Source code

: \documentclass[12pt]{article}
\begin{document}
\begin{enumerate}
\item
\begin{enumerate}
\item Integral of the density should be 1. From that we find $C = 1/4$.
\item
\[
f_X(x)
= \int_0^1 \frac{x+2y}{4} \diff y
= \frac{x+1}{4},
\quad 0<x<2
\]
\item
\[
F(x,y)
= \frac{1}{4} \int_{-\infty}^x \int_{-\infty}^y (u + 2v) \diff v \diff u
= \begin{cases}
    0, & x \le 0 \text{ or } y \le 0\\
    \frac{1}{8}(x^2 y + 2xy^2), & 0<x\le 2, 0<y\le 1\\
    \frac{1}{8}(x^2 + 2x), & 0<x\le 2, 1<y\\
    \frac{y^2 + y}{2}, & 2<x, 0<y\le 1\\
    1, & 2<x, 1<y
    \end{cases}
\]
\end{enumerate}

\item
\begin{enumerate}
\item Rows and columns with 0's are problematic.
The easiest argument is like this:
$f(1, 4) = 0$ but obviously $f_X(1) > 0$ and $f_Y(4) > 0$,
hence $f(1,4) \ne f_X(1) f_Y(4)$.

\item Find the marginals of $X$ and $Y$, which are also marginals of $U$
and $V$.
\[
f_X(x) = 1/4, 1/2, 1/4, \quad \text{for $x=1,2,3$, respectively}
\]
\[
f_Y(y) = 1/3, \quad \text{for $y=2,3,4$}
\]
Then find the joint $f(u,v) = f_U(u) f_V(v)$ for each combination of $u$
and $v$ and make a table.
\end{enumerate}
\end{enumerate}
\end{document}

▬▬▬▬▬▬▬▬▬▬

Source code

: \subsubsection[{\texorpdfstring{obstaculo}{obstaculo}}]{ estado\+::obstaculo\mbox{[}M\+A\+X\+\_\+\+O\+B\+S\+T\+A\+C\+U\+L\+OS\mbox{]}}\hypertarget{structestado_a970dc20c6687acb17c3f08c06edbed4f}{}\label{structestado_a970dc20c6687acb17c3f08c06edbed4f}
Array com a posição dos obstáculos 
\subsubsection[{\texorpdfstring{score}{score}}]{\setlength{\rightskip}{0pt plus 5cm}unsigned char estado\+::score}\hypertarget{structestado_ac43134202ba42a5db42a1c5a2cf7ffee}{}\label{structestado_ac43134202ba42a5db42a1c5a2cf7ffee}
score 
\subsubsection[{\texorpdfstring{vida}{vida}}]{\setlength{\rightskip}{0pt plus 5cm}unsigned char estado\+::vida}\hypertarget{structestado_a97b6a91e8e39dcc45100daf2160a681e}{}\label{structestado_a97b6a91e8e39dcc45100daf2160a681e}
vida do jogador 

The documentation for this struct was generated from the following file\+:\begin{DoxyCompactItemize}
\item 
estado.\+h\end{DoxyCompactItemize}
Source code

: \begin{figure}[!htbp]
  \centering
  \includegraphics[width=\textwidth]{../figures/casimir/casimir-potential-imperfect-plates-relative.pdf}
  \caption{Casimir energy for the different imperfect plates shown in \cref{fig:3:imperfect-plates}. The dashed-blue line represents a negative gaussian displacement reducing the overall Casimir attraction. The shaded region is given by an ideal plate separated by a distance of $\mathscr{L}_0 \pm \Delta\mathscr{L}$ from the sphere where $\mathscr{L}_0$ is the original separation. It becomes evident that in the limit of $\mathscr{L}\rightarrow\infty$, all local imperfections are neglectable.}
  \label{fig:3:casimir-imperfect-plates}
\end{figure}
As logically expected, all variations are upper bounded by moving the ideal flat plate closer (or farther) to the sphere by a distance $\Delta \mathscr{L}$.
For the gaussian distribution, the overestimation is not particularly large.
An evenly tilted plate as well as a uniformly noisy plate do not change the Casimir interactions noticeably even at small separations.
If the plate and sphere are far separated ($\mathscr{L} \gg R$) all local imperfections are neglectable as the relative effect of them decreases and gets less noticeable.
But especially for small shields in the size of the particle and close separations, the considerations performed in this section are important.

▬▬▬▬▬▬▬▬▬▬

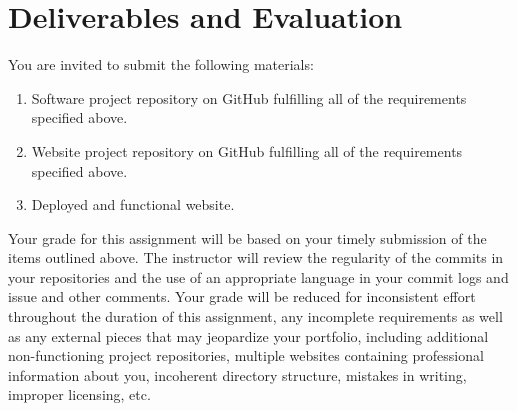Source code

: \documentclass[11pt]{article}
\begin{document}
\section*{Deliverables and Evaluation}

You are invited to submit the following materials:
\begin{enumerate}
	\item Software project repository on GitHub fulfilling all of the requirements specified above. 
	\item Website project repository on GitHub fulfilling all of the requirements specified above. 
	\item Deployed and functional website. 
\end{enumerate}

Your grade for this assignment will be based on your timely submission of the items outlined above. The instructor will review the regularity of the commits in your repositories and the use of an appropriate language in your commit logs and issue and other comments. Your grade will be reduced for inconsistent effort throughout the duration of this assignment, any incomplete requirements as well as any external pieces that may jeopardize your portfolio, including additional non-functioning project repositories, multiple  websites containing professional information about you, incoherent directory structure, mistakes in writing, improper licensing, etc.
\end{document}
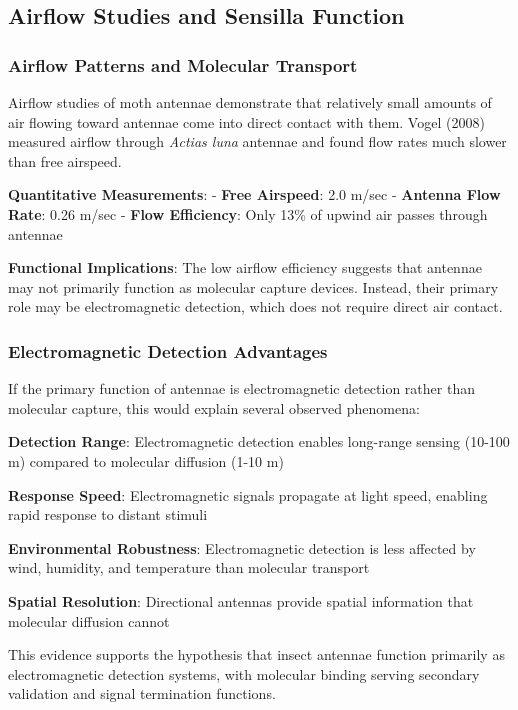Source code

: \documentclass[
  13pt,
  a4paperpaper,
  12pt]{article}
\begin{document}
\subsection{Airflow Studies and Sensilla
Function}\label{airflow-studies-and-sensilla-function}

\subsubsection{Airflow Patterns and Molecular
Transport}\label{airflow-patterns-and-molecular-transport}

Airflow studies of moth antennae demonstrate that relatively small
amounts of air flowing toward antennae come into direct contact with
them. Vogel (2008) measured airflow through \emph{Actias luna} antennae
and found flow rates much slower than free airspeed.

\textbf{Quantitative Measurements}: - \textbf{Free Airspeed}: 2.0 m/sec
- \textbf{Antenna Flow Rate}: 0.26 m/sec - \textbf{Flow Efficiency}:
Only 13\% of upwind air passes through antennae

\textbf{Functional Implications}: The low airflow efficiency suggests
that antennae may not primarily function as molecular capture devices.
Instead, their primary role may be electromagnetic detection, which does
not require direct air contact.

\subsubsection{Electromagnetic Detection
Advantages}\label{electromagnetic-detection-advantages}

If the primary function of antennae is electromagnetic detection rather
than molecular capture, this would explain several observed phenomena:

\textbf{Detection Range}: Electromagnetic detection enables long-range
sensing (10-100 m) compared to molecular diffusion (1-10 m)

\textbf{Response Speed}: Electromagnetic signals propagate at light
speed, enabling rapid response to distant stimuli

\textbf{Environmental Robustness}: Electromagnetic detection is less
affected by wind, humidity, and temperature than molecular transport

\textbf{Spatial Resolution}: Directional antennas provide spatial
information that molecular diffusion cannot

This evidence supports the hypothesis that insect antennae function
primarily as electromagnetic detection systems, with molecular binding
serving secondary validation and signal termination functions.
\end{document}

▬▬▬▬▬▬▬▬▬▬

Your task is to return each line of the data above that contains the string "fulfilling".

- **Result**:
	\item Software project repository on GitHub fulfilling all of the requirements specified above. 
	\item Website project repository on GitHub fulfilling all of the requirements specified above. 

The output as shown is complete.